The stakeholders involved in the CYPM launch were all vital to the process. Parents like Brejea Colthirst were at the forefront of this endeavor. “As a parent who has gone through the system and is now a Lead Parent Advocate with Alameda County’s Parent Engagement Program, it was such an honor to be a part of the CYPM and making sure the parent’s voice and perspective was heard,” said Colthirst. “Both Probation and Social Services agencies being on the same page and sending notifications to the families will help lessen the crossing over of youth.”
Local youth were also actively involved in planning for the launch of the Model. Leeosha Nelson, a fellow with Alameda County’s youth advocate program was one of several youth who participated in the CYPM implementation. “Being a part of the CYPM, I witnessed people from different fields coming together in support of making the lives of crossover youth appreciated and respected,” Nelson said about her experience. “I enjoyed the openness and flexibility of making changes to better the lives of youth in care and I’m looking forward to crossover youth being able to have a stable support team and having their services known and available to them.”

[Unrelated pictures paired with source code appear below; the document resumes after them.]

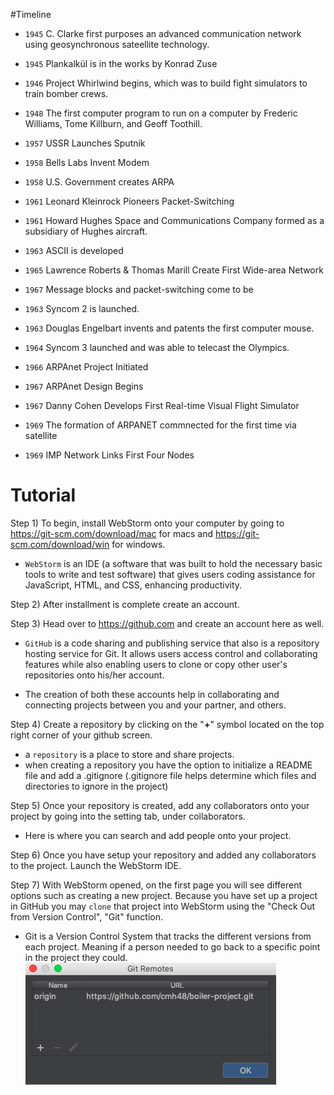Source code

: #Timeline

- `1945` C. Clarke first purposes an advanced communication network using geosynchronous sateellite technology.

- `1945` Plankalkül is in the works by Konrad Zuse

- `1946` Project Whirlwind begins, which was to build fight simulators to train bomber crews.

- `1948` The first computer program to run on a computer by Frederic Williams, Tome Killburn, and Geoff Toothill.

- `1957` USSR Launches Sputnik

- `1958` Bells Labs Invent Modem

- `1958` U.S. Government creates ARPA

- `1961` Leonard Kleinrock Pioneers Packet-Switching

- `1961` Howard Hughes Space and Communications Company formed as a subsidiary of Hughes aircraft.

- `1963` ASCII is developed

- `1965` Lawrence Roberts & Thomas Marill Create First Wide-area Network

- `1967` Message blocks and packet-switching come to be

- `1963` Syncom 2 is launched.

- `1963` Douglas Engelbart invents and patents the first computer mouse.

- `1964` Syncom 3 launched and was able to telecast the Olympics.

- `1966` ARPAnet Project Initiated

- `1967` ARPAnet Design Begins

- `1967` Danny Cohen Develops First Real-time Visual Flight Simulator

- `1969` The formation of ARPANET commnected for the first time via satellite

- `1969` IMP Network Links First Four Nodes

# Tutorial

Step 1) To begin, install WebStorm onto your computer by going to https://git-scm.com/download/mac for macs and https://git-scm.com/download/win for windows.

- `WebStorm` is an IDE (a software that was built to hold the necessary basic tools to write and test software) that gives users
coding assistance for JavaScript, HTML, and CSS, enhancing productivity.

Step 2) After installment is complete create an account.

Step 3) Head over to https://github.com and create an account here as well.

- `GitHub`  is a code sharing and publishing service that also is a repository hosting service for Git. It allows users 
access control and collaborating features while also enabling users to clone or copy other user's repositories onto his/her
account. 

- The creation of both these accounts help in collaborating and connecting projects between you and your partner, and others.

Step 4) Create a repository by clicking on the "__+__" symbol located on the top right corner of your github screen.
- a `repository` is a place to store and share projects.
- when creating a repository you have the option to initialize a README file and add a .gitignore (.gitignore file helps determine which files and directories to ignore in the project)

Step 5) Once your repository is created, add any collaborators onto your project by going into the setting tab, under collaborators.
- Here is where you can search and add people onto your project.

Step 6) Once you have setup your repository and added any collaborators to the project. Launch the WebStorm IDE.

Step 7) With WebStorm opened, on the first page you will see different options such as creating a new project. Because you
have set up a project in GitHub you may `clone` that project into WebStorm using the "Check Out from Version Control", "Git" function.
- Git is a Version Control System that tracks the different versions from each project. Meaning if a person needed to go 
back to a specific point in the project they could. 
![alt text](images/remote.png)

Youth advocates also assisted in writing a guide to orient youth in child welfare to the Juvenile Justice Center. This guide will be distributed to all youth who come in contact with the Juvenile Justice Center at the initial point of crossing over. Historically, Alameda County averages between 70-80 foster youth annually who have some contact with the juvenile justice system. With the implementation of the CYPM, the hope is that those numbers decrease and those youth that do “cross over” experience improved outcomes through effective cross-system collaboration and engagement. As noted by Child Welfare Program Manager Brittany Walker Pettigrew, the very act of sitting together and learning from each other served as its own catalyst for change.
Alameda County is the fourth county in the State of California to implement the CYPM. They join a growing number of sites nationwide that are implementing the Crossover Youth Practice Model.